In Deutschland gibt es keinen grundsätzlichen Anspruch auf Zahlung einer Abfindung bei Beendigung des Arbeitsverhältnisses durch den Arbeitgeber. Ein Abfindungsanspruch entsteht allerdings z.B. in einem Kündigungsschutzprozess, wenn auf Antrag einer der beiden Prozessparteien ein Auflösungsurteil verkündet wird. Spricht der Arbeitgeber eine betriebsbedingte Kündigung mit Bezug auf § 1a Kündigungsschutzgesetz aus, so schafft er willentlich einen gesetzlichen Abfindungsanspruch für den Arbeitnehmer. In diesem Fall muss in der Kündigung darauf hingeweisen werden, dass der Arbeitnehmer eine Abfindung bekommt wenn er die dreiwöchige Klagefrist verstreichen lässt und keine Kündigungsschutzklage erhebt. Ferner kann auch auf Grundlage eines Sozialplans, der zwischen Arbeitgeber und Betriebsrat ausgehandelt wurde, ein Abfindungsanspruch für die von einer Betriebsänderung betroffenen Arbeitnehmer entstehen.
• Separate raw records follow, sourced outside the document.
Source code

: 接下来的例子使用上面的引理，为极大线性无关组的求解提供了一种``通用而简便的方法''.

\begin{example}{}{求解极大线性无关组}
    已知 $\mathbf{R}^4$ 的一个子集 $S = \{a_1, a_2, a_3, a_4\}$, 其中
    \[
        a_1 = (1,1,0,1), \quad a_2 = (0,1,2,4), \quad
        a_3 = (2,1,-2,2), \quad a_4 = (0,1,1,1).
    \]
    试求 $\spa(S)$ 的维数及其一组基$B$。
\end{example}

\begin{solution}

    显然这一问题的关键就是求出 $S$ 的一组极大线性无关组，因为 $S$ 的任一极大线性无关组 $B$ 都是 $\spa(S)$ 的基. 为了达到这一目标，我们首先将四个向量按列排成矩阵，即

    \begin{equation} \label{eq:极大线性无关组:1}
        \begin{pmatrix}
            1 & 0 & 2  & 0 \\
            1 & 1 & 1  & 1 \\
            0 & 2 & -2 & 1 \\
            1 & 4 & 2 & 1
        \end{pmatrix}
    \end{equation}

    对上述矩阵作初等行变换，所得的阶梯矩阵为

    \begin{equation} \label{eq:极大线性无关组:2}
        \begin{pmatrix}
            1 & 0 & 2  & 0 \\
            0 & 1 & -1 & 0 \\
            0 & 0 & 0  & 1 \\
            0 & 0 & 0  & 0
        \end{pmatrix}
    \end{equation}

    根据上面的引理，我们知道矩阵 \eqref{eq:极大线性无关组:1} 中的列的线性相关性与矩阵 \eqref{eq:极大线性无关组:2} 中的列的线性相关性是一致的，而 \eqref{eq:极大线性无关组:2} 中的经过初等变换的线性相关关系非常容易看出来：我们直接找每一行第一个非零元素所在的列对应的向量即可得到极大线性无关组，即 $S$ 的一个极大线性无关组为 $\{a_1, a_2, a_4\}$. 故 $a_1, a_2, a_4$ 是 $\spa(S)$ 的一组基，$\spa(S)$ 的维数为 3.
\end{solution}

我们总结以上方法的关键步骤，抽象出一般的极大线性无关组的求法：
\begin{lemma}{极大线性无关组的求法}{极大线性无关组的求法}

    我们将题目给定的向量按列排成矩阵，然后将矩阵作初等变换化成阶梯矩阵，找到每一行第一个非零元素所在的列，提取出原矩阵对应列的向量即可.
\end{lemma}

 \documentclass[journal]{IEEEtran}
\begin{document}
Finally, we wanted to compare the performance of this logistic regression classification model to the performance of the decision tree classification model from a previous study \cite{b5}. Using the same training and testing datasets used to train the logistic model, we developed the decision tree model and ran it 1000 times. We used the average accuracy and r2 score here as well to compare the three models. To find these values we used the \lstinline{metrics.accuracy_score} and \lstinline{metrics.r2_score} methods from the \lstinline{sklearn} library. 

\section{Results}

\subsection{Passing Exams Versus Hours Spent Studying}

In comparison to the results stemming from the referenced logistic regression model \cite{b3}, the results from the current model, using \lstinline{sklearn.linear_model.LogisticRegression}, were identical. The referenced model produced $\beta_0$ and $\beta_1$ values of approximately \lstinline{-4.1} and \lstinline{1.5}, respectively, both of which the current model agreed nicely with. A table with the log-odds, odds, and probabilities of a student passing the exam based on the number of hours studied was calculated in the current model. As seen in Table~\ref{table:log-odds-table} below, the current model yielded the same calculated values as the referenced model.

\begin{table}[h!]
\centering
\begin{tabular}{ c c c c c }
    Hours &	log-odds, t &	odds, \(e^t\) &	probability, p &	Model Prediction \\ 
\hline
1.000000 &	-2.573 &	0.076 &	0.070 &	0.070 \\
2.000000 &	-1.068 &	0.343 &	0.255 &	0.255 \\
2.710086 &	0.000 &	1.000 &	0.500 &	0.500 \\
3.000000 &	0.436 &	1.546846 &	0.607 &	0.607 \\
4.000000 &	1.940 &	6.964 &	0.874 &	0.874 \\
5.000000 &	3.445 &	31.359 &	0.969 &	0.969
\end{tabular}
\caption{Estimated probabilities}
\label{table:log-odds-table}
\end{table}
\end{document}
Ein weiteres Beispiel ist ein eventueller tarifvertraglicher Abfindungsanspruch für Arbeitnehmer in Altersteilzeit, um damit bei vorzeitigem Renteneintritt Rentenabschläge auszugleichen.

Bei der Berechnung der Höhe der Abfindung wird nicht selten ein halbes MonatsGehalt pro Beschäftigungsjahr zugrunde gelegt. Bei Abfindungen durch Auflösungsurteil im Kündigungsschutzprozess kann ein Betrag von bis zu 12 Monatsverdiensten festgesetzt werden. Je nach Alter und Betriebszugehörigkeit kann die Auszahlung auch höher ausfallen.